- [WHAT THE TASK ASKS]
In how many lines of the records does "TableGenerator" appear? Answer with one number.

- [SUPPLIED INFORMATION]
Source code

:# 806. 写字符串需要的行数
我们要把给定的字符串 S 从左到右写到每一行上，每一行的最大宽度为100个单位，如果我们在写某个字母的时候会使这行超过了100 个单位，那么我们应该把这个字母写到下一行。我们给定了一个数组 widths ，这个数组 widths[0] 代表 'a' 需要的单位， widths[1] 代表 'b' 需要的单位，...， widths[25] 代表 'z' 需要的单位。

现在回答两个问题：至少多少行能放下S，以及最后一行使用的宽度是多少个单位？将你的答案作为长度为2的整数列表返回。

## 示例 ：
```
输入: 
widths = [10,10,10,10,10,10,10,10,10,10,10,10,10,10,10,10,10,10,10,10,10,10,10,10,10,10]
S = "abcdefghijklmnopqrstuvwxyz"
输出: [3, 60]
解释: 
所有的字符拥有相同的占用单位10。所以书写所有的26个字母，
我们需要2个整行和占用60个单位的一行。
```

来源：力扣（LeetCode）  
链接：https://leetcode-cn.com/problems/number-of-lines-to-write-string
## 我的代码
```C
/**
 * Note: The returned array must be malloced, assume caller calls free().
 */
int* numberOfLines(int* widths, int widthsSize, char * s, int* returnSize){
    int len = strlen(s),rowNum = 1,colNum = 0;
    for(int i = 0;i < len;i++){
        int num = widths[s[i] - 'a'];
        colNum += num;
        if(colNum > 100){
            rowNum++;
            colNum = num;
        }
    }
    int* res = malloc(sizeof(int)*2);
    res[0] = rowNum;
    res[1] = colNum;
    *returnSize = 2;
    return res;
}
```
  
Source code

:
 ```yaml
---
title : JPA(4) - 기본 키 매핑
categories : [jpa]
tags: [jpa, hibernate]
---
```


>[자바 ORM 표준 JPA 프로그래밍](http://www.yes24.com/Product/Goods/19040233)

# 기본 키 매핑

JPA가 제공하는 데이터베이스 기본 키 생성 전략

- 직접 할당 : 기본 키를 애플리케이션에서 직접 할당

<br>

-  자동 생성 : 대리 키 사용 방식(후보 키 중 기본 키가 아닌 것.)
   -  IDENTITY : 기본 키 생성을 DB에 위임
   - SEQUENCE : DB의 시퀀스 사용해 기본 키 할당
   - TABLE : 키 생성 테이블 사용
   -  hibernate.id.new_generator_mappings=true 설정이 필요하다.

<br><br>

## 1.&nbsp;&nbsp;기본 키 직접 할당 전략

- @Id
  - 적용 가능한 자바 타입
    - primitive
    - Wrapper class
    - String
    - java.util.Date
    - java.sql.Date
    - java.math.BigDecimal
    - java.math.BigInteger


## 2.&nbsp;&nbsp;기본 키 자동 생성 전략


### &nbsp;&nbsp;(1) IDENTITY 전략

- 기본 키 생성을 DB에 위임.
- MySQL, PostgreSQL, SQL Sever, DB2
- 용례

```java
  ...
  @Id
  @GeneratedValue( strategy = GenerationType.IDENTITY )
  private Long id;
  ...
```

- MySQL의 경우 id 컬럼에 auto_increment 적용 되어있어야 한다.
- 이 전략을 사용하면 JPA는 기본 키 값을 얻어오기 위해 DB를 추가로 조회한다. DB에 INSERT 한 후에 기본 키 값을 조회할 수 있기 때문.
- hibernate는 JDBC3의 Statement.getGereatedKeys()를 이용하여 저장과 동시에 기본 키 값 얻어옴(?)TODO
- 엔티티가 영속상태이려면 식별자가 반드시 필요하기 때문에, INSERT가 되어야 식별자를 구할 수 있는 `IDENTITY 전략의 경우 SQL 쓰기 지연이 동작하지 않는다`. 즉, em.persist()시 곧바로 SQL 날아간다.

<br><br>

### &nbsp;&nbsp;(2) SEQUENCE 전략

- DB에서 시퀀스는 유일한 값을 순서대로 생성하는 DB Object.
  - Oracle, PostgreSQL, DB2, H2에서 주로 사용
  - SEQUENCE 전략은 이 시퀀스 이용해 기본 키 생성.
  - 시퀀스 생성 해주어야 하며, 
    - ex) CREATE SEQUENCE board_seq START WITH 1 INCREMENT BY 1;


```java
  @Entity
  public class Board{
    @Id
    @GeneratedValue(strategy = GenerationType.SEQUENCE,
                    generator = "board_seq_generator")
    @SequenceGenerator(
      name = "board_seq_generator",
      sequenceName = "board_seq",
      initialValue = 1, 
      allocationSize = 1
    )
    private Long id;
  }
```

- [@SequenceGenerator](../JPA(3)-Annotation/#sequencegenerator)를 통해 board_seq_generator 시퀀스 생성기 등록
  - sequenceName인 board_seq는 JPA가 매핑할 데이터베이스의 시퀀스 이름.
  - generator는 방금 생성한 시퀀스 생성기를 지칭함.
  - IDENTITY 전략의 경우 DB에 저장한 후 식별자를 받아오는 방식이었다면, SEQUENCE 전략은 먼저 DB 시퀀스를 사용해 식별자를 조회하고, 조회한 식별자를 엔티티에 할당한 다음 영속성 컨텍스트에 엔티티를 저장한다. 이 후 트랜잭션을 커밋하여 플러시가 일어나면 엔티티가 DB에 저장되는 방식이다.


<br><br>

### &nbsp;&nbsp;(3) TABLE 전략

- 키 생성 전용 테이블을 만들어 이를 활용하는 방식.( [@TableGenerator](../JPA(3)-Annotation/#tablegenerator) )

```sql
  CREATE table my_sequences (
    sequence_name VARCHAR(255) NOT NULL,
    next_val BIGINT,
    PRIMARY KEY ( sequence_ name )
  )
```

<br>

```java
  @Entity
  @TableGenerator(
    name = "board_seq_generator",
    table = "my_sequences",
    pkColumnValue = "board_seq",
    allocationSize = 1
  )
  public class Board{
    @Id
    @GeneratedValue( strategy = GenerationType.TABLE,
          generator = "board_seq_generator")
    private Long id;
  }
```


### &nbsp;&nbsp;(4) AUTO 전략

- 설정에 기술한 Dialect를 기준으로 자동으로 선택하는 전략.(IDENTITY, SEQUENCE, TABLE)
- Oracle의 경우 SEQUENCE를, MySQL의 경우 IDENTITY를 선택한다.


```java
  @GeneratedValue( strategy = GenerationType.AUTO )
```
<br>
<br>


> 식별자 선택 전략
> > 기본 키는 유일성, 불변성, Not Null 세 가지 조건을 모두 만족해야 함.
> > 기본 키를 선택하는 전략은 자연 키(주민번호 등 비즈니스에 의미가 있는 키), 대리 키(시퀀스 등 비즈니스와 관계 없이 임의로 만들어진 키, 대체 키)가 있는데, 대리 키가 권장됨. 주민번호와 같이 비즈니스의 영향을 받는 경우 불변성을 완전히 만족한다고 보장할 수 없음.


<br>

- [EXPECTED ANSWER]
2